Women's football goalkeeper and coach

Misaki Amano (天野 実咲, Amano Misaki) is a former professional football goalkeeper and goalkeeping coach for Urawa Red Diamonds of the Japanese top-division WE League. She was also a professional goalkeeper for TEPCO Mareeze and Vegalta Sendai of the top-division Nadeshiko League, and was a member of the Japan women's national football team's 2007 FIFA Women's World Cup squad.

==Early life==
Amano was born in Gifu Prefecture and graduated from Tokiwagi Gakuen High School. She attended Waseda University from 2004 to 2008 and played for its football club, converting from being a field player to goalkeeper in her sophomore year in which Waseda won the intercollegiate championship. In 2007, Japan Football Association selected Amano for its special designated player program, allowing her to play with Urawa Red Diamonds in the top-division Nadeshiko League.

==Club career==
===TEPCO Mareeze, 2008–2011===
After graduating from Waseda University in 2008 with a degree in sports sciences, Amano joined Nadeshiko League club TEPCO Mareeze in 2008.

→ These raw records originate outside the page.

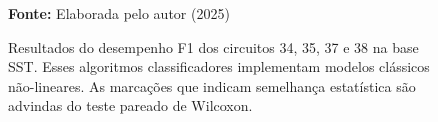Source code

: \begin{figure}
\caption{Resultados do desempenho F1 dos circuitos 34, 35, 37 e 38 na base \gls{SST}. Esses algoritmos classificadores implementam modelos clássicos não-lineares. As marcações que indicam semelhança estatística são advindas do teste pareado de Wilcoxon.}
\label{fig:f1:sst:g5}
     \centering
    \centering

      \par\medskip\ABNTEXfontereduzida\selectfont\textbf{Fonte:} Elaborada pelo autor (2025) \par\medskip
\end{figure}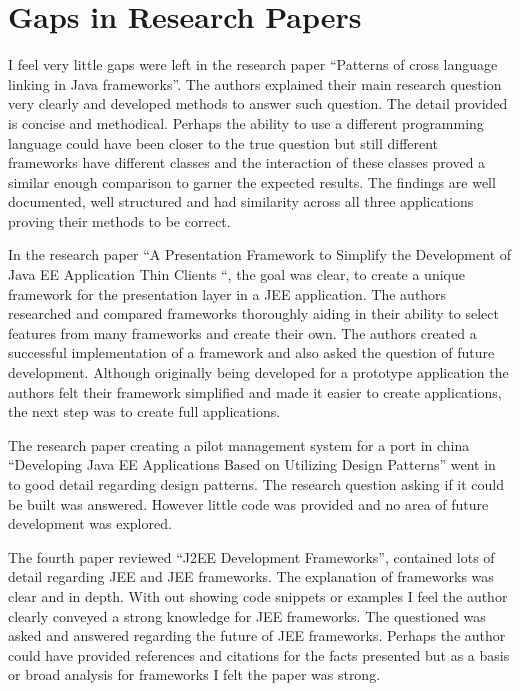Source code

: \documentclass{article}
\begin{document}
\section{Gaps in Research Papers}
I feel very little gaps were left in the research paper “Patterns of cross language linking in Java frameworks”. The authors explained their main research question very clearly and developed methods to answer such question. The detail provided is concise and methodical. Perhaps the ability to use a different programming language could have been closer to the true question but still different frameworks have different classes and the interaction of these classes proved a similar enough comparison to garner the expected results. The findings are well documented, well structured and had similarity across all three applications proving their methods to be correct.

In the research paper “A Presentation Framework to Simplify the Development of Java EE Application Thin Clients “, the goal was clear, to create a unique framework for the presentation layer in a JEE application. The authors researched and compared frameworks thoroughly aiding in their ability to select features from many frameworks and create their own. The authors created a successful implementation of a framework and also asked the question of future development. Although originally being developed for a prototype application the authors felt their framework simplified and made it easier to create applications, the next step was to create full applications. 

The research paper creating a pilot management system for a port in china “Developing Java EE Applications Based on Utilizing Design Patterns” went in to good detail regarding design patterns. The research question asking if it could be built was answered. However little code was provided and no area of future development was explored.

The fourth paper reviewed “J2EE Development Frameworks”, contained lots of detail regarding JEE and JEE frameworks. The explanation of frameworks was clear and in depth. With out showing code snippets or examples I feel the author clearly conveyed a strong knowledge for JEE frameworks. The questioned was asked and answered regarding the future of JEE frameworks. Perhaps the author could have provided references and citations for the facts presented but as a basis or broad analysis for frameworks I felt the paper was strong.
\end{document}
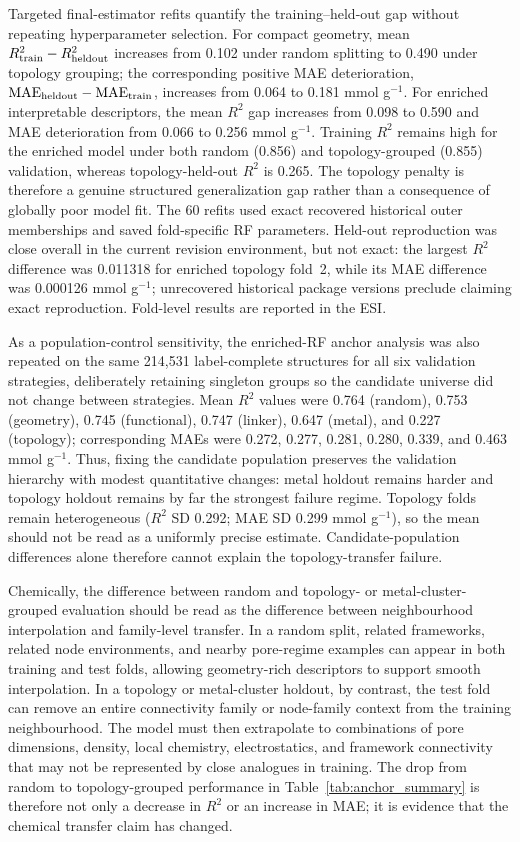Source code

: \documentclass[11pt,a4paper]{article}
\begin{document}
Targeted final-estimator refits quantify the training--held-out gap without repeating hyperparameter selection. For compact geometry, mean $R^2_{\rm train}-R^2_{\rm heldout}$ increases from 0.102 under random splitting to 0.490 under topology grouping; the corresponding positive MAE deterioration, $\mathrm{MAE}_{\rm heldout}-\mathrm{MAE}_{\rm train}$, increases from 0.064 to 0.181 mmol g$^{-1}$. For enriched interpretable descriptors, the mean $R^2$ gap increases from 0.098 to 0.590 and MAE deterioration from 0.066 to 0.256 mmol g$^{-1}$. Training $R^2$ remains high for the enriched model under both random (0.856) and topology-grouped (0.855) validation, whereas topology-held-out $R^2$ is 0.265. The topology penalty is therefore a genuine structured generalization gap rather than a consequence of globally poor model fit. The 60 refits used exact recovered historical outer memberships and saved fold-specific RF parameters. Held-out reproduction was close overall in the current revision environment, but not exact: the largest $R^2$ difference was 0.011318 for enriched topology fold~2, while its MAE difference was 0.000126 mmol g$^{-1}$; unrecovered historical package versions preclude claiming exact reproduction. Fold-level results are reported in the ESI.

As a population-control sensitivity, the enriched-RF anchor analysis was also repeated on the same 214,531 label-complete structures for all six validation strategies, deliberately retaining singleton groups so the candidate universe did not change between strategies. Mean $R^2$ values were 0.764 (random), 0.753 (geometry), 0.745 (functional), 0.747 (linker), 0.647 (metal), and 0.227 (topology); corresponding MAEs were 0.272, 0.277, 0.281, 0.280, 0.339, and 0.463 mmol g$^{-1}$. Thus, fixing the candidate population preserves the validation hierarchy with modest quantitative changes: metal holdout remains harder and topology holdout remains by far the strongest failure regime. Topology folds remain heterogeneous ($R^2$ SD 0.292; MAE SD 0.299 mmol g$^{-1}$), so the mean should not be read as a uniformly precise estimate. Candidate-population differences alone therefore cannot explain the topology-transfer failure.


Chemically, the difference between random and topology- or metal-cluster-grouped evaluation should be read as the difference between neighbourhood interpolation and family-level transfer. In a random split, related frameworks, related node environments, and nearby pore-regime examples can appear in both training and test folds, allowing geometry-rich descriptors to support smooth interpolation. In a topology or metal-cluster holdout, by contrast, the test fold can remove an entire connectivity family or node-family context from the training neighbourhood. The model must then extrapolate to combinations of pore dimensions, density, local chemistry, electrostatics, and framework connectivity that may not be represented by close analogues in training. The drop from random to topology-grouped performance in Table~\ref{tab:anchor_summary} is therefore not only a decrease in $R^2$ or an increase in MAE; it is evidence that the chemical transfer claim has changed.
\end{document}
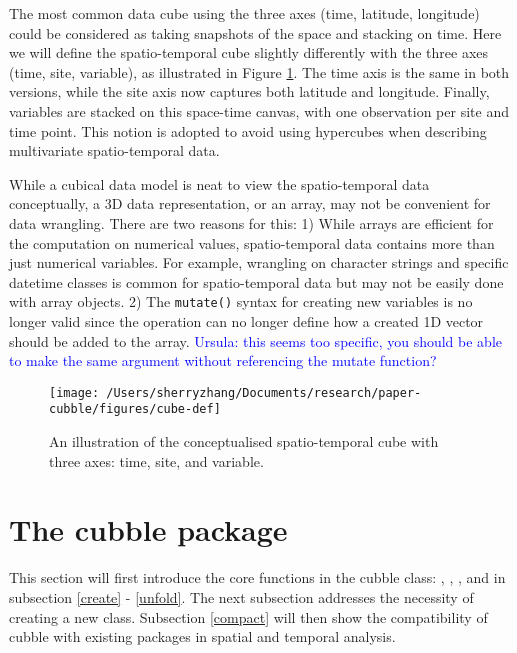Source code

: \documentclass{article}
\begin{document}
The most common data cube using the three axes (time, latitude, longitude) could be considered as taking snapshots of the space and stacking on time. Here we will define the spatio-temporal cube slightly differently with the three axes (time, site, variable), as illustrated in Figure \ref{fig:cube-def}. The time axis is the same in both versions, while the site axis now captures both latitude and longitude. Finally, variables are stacked on this space-time canvas, with one observation per site and time point. This notion is adopted to avoid using hypercubes when describing multivariate spatio-temporal data.

While a cubical data model is neat to view the spatio-temporal data conceptually, a 3D data representation, or an array, may not be convenient for data wrangling. There are two reasons for this: 1) While arrays are efficient for the computation on numerical values, spatio-temporal data contains more than just numerical variables. For example, wrangling on character strings and specific datetime classes is common for spatio-temporal data but may not be easily done with array objects. 2) The \texttt{mutate()} syntax for creating new variables is no longer valid since the operation can no longer define how a created 1D vector should be added to the array.
\textcolor{blue}{Ursula: this seems too specific, you should be able to make the same argument without referencing the mutate function?}

\begin{figure}

{\centering \texttt{[image: /Users/sherryzhang/Documents/research/paper-cubble/figures/cube-def]} 

}

\caption{An illustration of the conceptualised spatio-temporal cube with three axes: time, site, and variable.}\label{fig:cube-def}
\end{figure}

\hypertarget{cubble}{%
\section{The cubble package}\label{cubble}}

This section will first introduce the core functions in the cubble class: , , , and  in subsection \ref{create} - \ref{unfold}. The next subsection addresses the necessity of creating a new class. Subsection \ref{compact} will then show the compatibility of cubble with existing packages in spatial and temporal analysis.
\end{document}
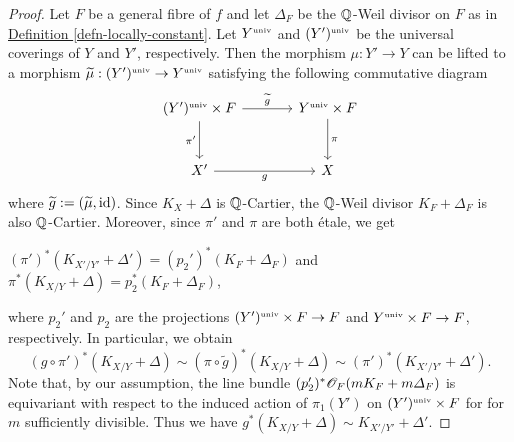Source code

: \begin{proof}
	Let $F$ be a general fibre of $f$ and let $\Delta_F$ be the $\QQ$-Weil divisor on $F$ as  in {\hyperref[defn-locally-constant]{Definition  \ref*{defn-locally-constant}}}. 
	Let $Y\univ$ and $(Y')\univ$ be the universal coverings of $Y$ and $Y'$, respectively. Then the morphism $\mu:Y'\rightarrow Y$ can be lifted to a morphism $\widetilde{\mu}:(Y')\univ\rightarrow Y\univ$ satisfying the following commutative diagram
	\[
	\begin{tikzcd}[column sep=large, row sep=large]
		(Y')\univ\times F \arrow[r,"\widetilde{g}"] \arrow[d,"\pi'" left]  
		    & Y\univ \times F  \arrow[d,"\pi"]  \\
		X' \arrow[r,"g" below]
		    & X
	\end{tikzcd}
	\]
	where $\widetilde{g}:=(\widetilde{\mu},\textup{id})$. Since $K_X+\Delta$ is $\QQ$-Cartier, the $\QQ$-Weil divisor $K_F+\Delta_F$ is also $\QQ$-Cartier. Moreover, since $\pi'$ and $\pi$ are both \'etale, we get
	\begin{center}
		$(\pi')^*(K_{X'/Y'}+\Delta')=(p_2')^*(K_F+\Delta_F)$ \quad and \quad $\pi^*(K_{X/Y}+\Delta)=p_2^*(K_F+\Delta_F)$,
	\end{center}
    where $p_2'$ and $p_2$ are the projections $(Y')\univ\times F\rightarrow F$ and $Y\univ\times F\rightarrow F$, respectively. 
    In particular, we obtain
    \[
    (g\circ \pi')^*(K_{X/Y}+\Delta) \sim (\pi\circ \widetilde{g})^*(K_{X/Y}+\Delta) \sim (\pi')^*(K_{X'/Y'}+\Delta').
    \]
    Note that, by our assumption, the line bundle $(p'_2)^*\scrO_{F}(mK_F+m\Delta_F)$ is equivariant with respect to the induced action of $\pi_1(Y')$ on $(Y')\univ\times F$ for 
     for $m$ sufficiently divisible. Thus we have $g^*(K_{X/Y}+\Delta)\sim K_{X'/Y'}+\Delta'$. 
\end{proof}


\baselineskip


















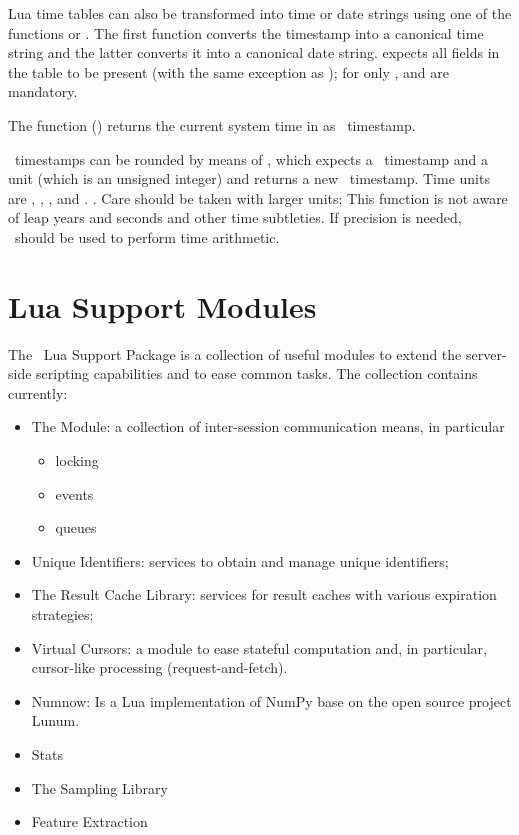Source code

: Lua time tables can also be transformed into time or date
strings using one of the functions
 or
.
The first function converts the timestamp
into a canonical time string and the latter
converts it into a canonical date string.
 expects all fields in the
table to be present (with the same exception
as );
for  only ,
 and  are mandatory.

The function () returns
the current system time in 
as \nowdb\ timestamp.

\nowdb\ timestamps can be rounded by means of
, which expects a \nowdb\ time\-stamp
and a unit (which is an unsigned integer)
and returns a new \nowdb\ time\-stamp.
Time units are
,
,
,
 and
. .
Care should be taken with larger units;
This function is not aware of leap years and seconds
and other time subtleties. If precision is needed,
\sql\ should be used to perform time arithmetic.

\section{Lua Support Modules}\label{sec_luasupp}
The \nowdb\ Lua Support Package is a collection
of useful modules to extend the server-side
scripting capabilities and to ease common tasks.
The collection contains currently:

\begin{itemize}
\item The  Module:
      a collection of inter-session
      communication means, in particular
      \begin{itemize} 
      \item locking
      \item events
      \item queues
      \end{itemize} 
\item Unique Identifiers:
      services to obtain and manage unique identifiers;

\item The Result Cache Library:
      services for result caches with various
      expiration strategies;

\item Virtual Cursors:
      a module to ease stateful computation and,
      in particular, cursor-like processing (request-and-fetch).
       
\item Numnow:
      Is a Lua implementation of NumPy
      base on the open source project Lunum.
\item Stats
\item The Sampling Library
\item Feature Extraction
\end{itemize}

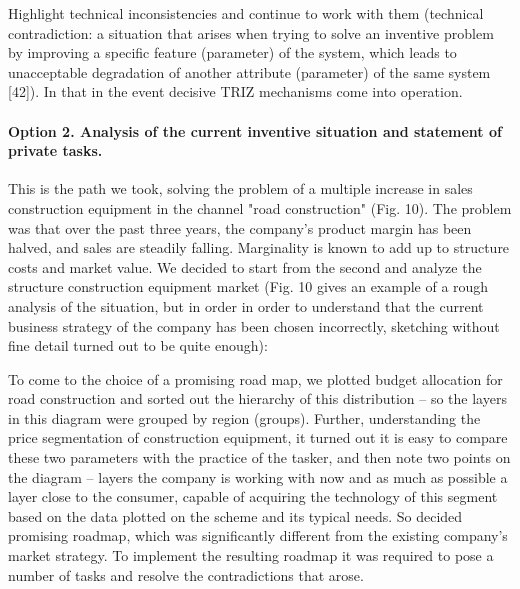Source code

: Highlight technical inconsistencies and continue to work with them (technical
contradiction: a situation that arises when trying to solve an inventive
problem by improving a specific feature (parameter) of the system, which leads
to unacceptable degradation of another attribute (parameter) of the same
system [42]). In that in the event decisive TRIZ mechanisms come into
operation.

\paragraph{Option 2. Analysis of the current inventive situation and statement
  of private tasks.}

This is the path we took, solving the problem of a multiple increase in sales
construction equipment in the channel "road construction" (Fig. 10). The
problem was that over the past three years, the company's product margin has
been halved, and sales are steadily falling. Marginality is known to add up to
structure costs and market value. We decided to start from the second and
analyze the structure construction equipment market (Fig. 10 gives an example
of a rough analysis of the situation, but in order in order to understand that
the current business strategy of the company has been chosen incorrectly,
sketching without fine detail turned out to be quite enough):


To come to the choice of a promising road map, we plotted budget allocation
for road construction and sorted out the hierarchy of this distribution -- so
the layers in this diagram were grouped by region (groups). Further,
understanding the price segmentation of construction equipment, it turned out
it is easy to compare these two parameters with the practice of the tasker,
and then note two points on the diagram -- layers the company is working with
now and as much as possible a layer close to the consumer, capable of
acquiring the technology of this segment based on the data plotted on the
scheme and its typical needs. So decided promising roadmap, which was
significantly different from the existing company’s market strategy. To
implement the resulting roadmap it was required to pose a number of tasks and
resolve the contradictions that arose.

Amano started for TEPCO Mareeze against Women's Professional Soccer club FC Gold Pride of the United States in a 2010 club friendly.

The club was disbanded after the Fukushima nuclear disaster in 2011; TEPCO was the company that had managed the nuclear power plant, and all of the players were TEPCO employees. In January 2012 the new club Vegalta Sendai was created to accommodate the displaced players. She contemplated retirement following the accident and declined offers to join other clubs until learning that the team's flag was still intact in a yakitori restaurant in the afflicted town of Hirono.

===Vegalta Sendai, 2012–2013===
In 2012, Amano moved to Vegalta Sendai, which began competition in the second-division Challenge League. She was the club's starting goalkeeper. The club won the league in 2012 with a record and earned promotion to the top-division Nadeshiko League. Amano continued playing for the promoted team but retired after the 2013 season.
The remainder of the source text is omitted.